RECORDS FOR THE EXERCISE:
◆ ◆ ◆ ◆ ◆

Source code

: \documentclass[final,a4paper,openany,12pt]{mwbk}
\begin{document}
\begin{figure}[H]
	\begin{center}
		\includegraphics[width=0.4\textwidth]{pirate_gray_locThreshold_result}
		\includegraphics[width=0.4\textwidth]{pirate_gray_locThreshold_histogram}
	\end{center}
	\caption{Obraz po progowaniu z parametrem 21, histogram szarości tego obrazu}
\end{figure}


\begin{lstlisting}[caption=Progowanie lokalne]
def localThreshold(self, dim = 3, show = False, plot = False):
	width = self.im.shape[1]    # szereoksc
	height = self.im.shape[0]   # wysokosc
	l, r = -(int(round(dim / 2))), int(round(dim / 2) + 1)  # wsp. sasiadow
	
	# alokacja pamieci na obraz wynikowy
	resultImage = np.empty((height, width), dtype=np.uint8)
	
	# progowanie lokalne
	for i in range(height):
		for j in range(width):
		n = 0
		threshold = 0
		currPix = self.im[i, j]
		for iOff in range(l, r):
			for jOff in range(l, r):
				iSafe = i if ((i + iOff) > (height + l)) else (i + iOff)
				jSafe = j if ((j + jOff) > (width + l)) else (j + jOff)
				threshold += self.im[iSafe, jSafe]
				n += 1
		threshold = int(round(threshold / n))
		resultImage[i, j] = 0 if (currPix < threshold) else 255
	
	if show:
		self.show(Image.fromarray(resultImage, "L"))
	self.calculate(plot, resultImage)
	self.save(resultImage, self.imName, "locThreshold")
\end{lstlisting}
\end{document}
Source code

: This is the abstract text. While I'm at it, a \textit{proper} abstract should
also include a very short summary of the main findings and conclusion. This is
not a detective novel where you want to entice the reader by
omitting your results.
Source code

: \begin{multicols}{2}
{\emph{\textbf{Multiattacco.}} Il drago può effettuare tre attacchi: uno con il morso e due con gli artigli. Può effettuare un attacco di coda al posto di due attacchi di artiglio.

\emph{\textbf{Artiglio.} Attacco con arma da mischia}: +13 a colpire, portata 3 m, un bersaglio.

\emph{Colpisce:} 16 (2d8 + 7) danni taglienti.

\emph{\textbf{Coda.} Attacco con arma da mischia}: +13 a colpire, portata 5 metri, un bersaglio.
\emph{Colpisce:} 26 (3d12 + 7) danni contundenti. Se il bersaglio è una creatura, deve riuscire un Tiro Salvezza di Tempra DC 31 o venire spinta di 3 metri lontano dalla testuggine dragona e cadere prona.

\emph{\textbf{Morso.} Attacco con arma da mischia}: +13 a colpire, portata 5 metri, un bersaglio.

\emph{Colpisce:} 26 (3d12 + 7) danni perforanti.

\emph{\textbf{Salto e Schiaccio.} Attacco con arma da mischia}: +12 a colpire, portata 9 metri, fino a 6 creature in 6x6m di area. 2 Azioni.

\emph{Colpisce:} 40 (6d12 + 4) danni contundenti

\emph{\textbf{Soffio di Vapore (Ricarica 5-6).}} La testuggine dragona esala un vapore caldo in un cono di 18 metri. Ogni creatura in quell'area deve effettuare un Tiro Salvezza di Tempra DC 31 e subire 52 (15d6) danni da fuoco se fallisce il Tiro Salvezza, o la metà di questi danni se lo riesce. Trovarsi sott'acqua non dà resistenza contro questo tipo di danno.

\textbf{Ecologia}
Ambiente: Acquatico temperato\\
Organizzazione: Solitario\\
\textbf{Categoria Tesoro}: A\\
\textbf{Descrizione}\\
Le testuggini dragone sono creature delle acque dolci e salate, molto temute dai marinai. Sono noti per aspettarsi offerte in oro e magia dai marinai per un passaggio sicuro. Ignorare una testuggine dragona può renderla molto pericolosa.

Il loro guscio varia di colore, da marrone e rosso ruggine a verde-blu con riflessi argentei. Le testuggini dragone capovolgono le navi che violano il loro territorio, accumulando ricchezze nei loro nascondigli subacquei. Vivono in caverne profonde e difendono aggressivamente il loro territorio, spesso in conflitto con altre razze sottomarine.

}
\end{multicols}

◆ ◆ ◆ ◆ ◆

WHAT YOU HAVE TO DO: Return each line of the data where the word "testuggine" appears.

RESULT OF THE EXERCISE:
\emph{Colpisce:} 26 (3d12 + 7) danni contundenti. Se il bersaglio è una creatura, deve riuscire un Tiro Salvezza di Tempra DC 31 o venire spinta di 3 metri lontano dalla testuggine dragona e cadere prona.
\emph{\textbf{Soffio di Vapore (Ricarica 5-6).}} La testuggine dragona esala un vapore caldo in un cono di 18 metri. Ogni creatura in quell'area deve effettuare un Tiro Salvezza di Tempra DC 31 e subire 52 (15d6) danni da fuoco se fallisce il Tiro Salvezza, o la metà di questi danni se lo riesce. Trovarsi sott'acqua non dà resistenza contro questo tipo di danno.
Le testuggini dragone sono creature delle acque dolci e salate, molto temute dai marinai. Sono noti per aspettarsi offerte in oro e magia dai marinai per un passaggio sicuro. Ignorare una testuggine dragona può renderla molto pericolosa.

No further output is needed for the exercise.